In my last article, we took a deep dive into the S&P 500 index to evaluate the signs and likelihood of a bear market. Today, we will examine the other equity market indexes to see if they are also indicating a bear market correction. There are four major stock market indexes in the United States, the S&P 500, the Nasdaq, the Russell 2000 and the Dow Jones Industrial Average. While they are all made up of stocks, each has their own individual characteristics due to the stocks that make them up.

The Nasdaq 100 index is an index that is comprised of the top 100 stocks listed on the Nasdaq exchange. As you can see below, the index is weighted heavily in the technology industry. The Dow Jones Industrial Average (the Dow), is one of the most popular indexes and most quoted in the world.

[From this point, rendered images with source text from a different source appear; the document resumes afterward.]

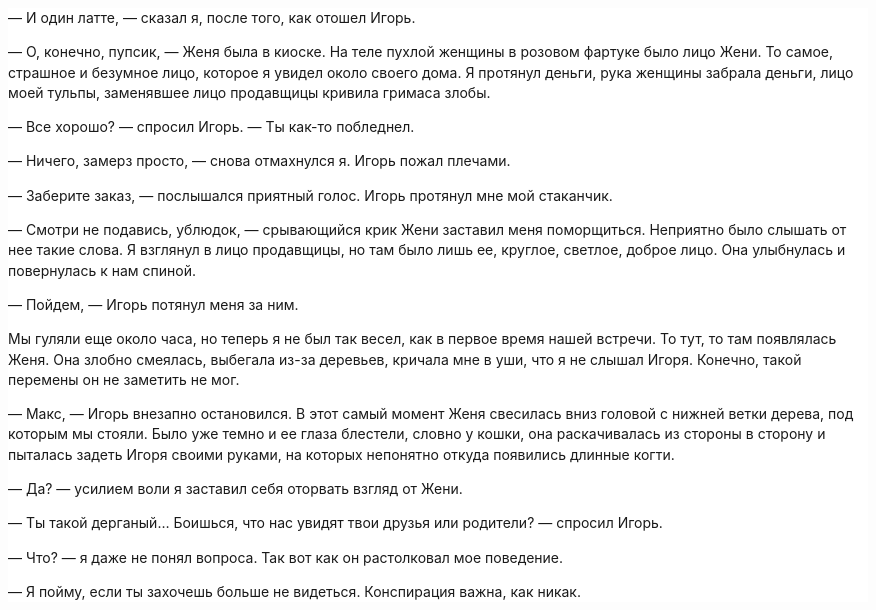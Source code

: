 — И один латте, — сказал я, после того, как отошел Игорь.

— О, конечно, пупсик, — Женя была в киоске. На теле пухлой женщины в розовом фартуке было лицо Жени. То самое, страшное и безумное лицо, которое я увидел около своего дома. Я протянул деньги, рука женщины забрала деньги, лицо моей тульпы, заменявшее лицо продавщицы кривила гримаса злобы.

— Все хорошо? — спросил Игорь. — Ты как-то побледнел.

— Ничего, замерз просто, — снова отмахнулся я. Игорь пожал плечами.

— Заберите заказ, — послышался приятный голос. Игорь протянул мне мой стаканчик.

— Смотри не подавись, ублюдок, — срывающийся крик Жени заставил меня поморщиться. Неприятно было слышать от нее такие слова. Я взглянул в лицо продавщицы, но там было лишь ее, круглое, светлое, доброе лицо. Она улыбнулась и повернулась к нам спиной.

— Пойдем, — Игорь потянул меня за ним.

Мы гуляли еще около часа, но теперь я не был так весел, как в первое время нашей встречи. То тут, то там появлялась Женя. Она злобно смеялась, выбегала из-за деревьев, кричала мне в уши, что я не слышал Игоря. Конечно, такой перемены он не заметить не мог.

— Макс, — Игорь внезапно остановился. В этот самый момент Женя свесилась вниз головой с нижней ветки дерева, под которым мы стояли. Было уже темно и ее глаза блестели, словно у кошки, она раскачивалась из стороны в сторону и пыталась задеть Игоря своими руками, на которых непонятно откуда появились длинные когти.

— Да? — усилием воли я заставил себя оторвать взгляд от Жени.

— Ты такой дерганый… Боишься, что нас увидят твои друзья или родители? — спросил Игорь.

— Что? — я даже не понял вопроса. Так вот как он растолковал мое поведение.

— Я пойму, если ты захочешь больше не видеться. Конспирация важна, как никак.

It is interesting because it is made up of only 30 stocks. While many quote the Dow as a proxy for the American Economy, it is in fact a poor representation of it and is unevenly weighted.

Sector allocation lists for the Nasdaq, Dow and Russell 2000 Indexes.


The Russell 2000 index is made up of smaller companies that have most of their business dealings within the US. The weighting of the index is also more aligned with the economy of the US. The largest sector portion of the index, financials, is also the largest employer. This makes the Russell 2000 index a better barometer for measuring the health of the stock markets and the economy. 

During the 2007 market crash, the Russell 2000 index peaked well before the other indexes. This relatively unfollowed index showed traders who were paying attention that the markets were worsening and that the new highs in October 2008 were not going to last.

Stock chart showing the July 2007 peak in the Russell 2000 index


The same picture is happening today. The Russell 2000 index peaked in August 2018, before the peak of the other indexes in September. Since then, there was a drop in the index of over 27% from those highs. At the time of this writing, the Russell index is still down over 17% from the highs.

Stock chart showing negative divergence in the Russell 2000 index.